*** Opening of RECORD SET ***

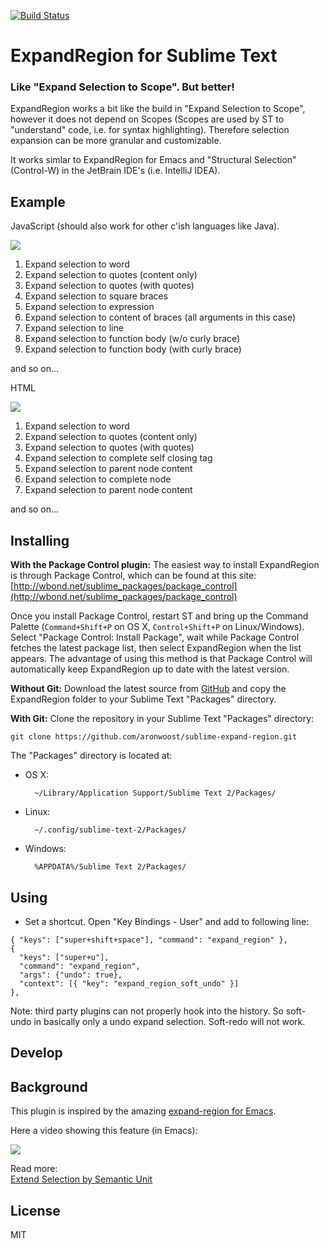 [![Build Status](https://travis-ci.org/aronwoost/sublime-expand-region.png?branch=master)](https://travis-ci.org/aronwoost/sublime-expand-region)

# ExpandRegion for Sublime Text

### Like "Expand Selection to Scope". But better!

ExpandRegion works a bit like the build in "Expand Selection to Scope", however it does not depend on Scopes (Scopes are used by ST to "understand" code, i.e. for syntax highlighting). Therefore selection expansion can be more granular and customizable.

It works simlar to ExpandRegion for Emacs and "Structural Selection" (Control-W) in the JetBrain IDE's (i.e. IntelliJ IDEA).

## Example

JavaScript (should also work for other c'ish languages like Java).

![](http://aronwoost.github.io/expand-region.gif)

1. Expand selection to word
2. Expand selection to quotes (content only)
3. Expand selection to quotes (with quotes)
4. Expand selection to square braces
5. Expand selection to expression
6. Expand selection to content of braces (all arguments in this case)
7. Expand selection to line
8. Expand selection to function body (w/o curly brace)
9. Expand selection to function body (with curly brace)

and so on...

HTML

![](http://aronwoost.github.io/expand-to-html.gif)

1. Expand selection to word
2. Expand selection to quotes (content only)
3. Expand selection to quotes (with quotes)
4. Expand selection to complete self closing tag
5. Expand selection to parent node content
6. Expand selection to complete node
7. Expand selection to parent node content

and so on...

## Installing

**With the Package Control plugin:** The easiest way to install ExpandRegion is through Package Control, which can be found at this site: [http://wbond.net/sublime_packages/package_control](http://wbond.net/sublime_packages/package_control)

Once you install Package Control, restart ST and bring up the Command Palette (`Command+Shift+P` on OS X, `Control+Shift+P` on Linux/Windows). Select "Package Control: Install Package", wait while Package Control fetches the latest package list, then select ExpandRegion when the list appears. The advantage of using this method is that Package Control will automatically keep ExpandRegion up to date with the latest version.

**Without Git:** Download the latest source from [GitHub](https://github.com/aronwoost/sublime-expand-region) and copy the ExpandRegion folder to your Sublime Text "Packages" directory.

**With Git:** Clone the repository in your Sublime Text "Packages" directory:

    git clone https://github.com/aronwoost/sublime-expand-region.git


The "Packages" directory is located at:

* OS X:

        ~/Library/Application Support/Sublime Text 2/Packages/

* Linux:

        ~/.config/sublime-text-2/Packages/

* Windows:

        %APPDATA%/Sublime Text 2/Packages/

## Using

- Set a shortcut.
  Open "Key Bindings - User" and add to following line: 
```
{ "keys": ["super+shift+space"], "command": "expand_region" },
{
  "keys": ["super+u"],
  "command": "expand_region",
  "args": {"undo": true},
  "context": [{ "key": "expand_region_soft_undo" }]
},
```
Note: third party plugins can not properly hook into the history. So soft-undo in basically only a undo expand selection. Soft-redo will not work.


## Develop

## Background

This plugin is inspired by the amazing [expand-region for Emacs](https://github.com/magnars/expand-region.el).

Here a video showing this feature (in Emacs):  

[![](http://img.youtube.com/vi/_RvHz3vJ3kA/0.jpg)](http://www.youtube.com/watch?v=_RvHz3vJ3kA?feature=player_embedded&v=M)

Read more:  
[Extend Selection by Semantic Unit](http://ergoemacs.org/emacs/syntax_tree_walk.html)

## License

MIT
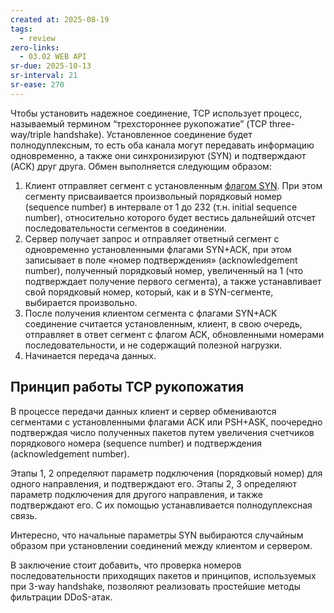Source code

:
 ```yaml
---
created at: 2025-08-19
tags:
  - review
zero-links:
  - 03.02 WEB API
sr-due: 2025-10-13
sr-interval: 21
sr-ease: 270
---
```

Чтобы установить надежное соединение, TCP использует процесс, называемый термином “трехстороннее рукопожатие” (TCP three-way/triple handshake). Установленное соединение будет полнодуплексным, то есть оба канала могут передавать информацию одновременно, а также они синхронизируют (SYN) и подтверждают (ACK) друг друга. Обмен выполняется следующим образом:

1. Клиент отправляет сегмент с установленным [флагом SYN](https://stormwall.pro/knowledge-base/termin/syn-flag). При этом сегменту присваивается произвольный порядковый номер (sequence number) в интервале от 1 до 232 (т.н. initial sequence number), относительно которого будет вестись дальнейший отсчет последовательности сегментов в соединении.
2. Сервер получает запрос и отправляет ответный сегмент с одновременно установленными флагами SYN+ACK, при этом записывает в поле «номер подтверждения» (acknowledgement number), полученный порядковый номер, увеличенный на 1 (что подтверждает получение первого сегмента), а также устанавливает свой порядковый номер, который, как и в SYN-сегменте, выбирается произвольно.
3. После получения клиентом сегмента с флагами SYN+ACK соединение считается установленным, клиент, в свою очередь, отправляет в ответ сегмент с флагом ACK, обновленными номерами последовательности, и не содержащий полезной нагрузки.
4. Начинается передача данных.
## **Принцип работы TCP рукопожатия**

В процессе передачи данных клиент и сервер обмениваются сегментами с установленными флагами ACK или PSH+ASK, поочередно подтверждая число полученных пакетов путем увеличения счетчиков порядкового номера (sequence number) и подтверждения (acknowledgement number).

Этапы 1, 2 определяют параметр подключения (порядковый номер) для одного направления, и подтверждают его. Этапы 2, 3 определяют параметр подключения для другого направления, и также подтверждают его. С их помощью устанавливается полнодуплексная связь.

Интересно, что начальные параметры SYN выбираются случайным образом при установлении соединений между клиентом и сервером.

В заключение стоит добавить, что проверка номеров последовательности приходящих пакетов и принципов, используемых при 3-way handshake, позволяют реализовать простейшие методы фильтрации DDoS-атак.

*** Close of RECORD SET ***

● **TASK**
Copy out whichever lines of the listing contain the word "parent".

● **ANSWER TO THE PROBLEM**
5. Expand selection to parent node content
7. Expand selection to parent node content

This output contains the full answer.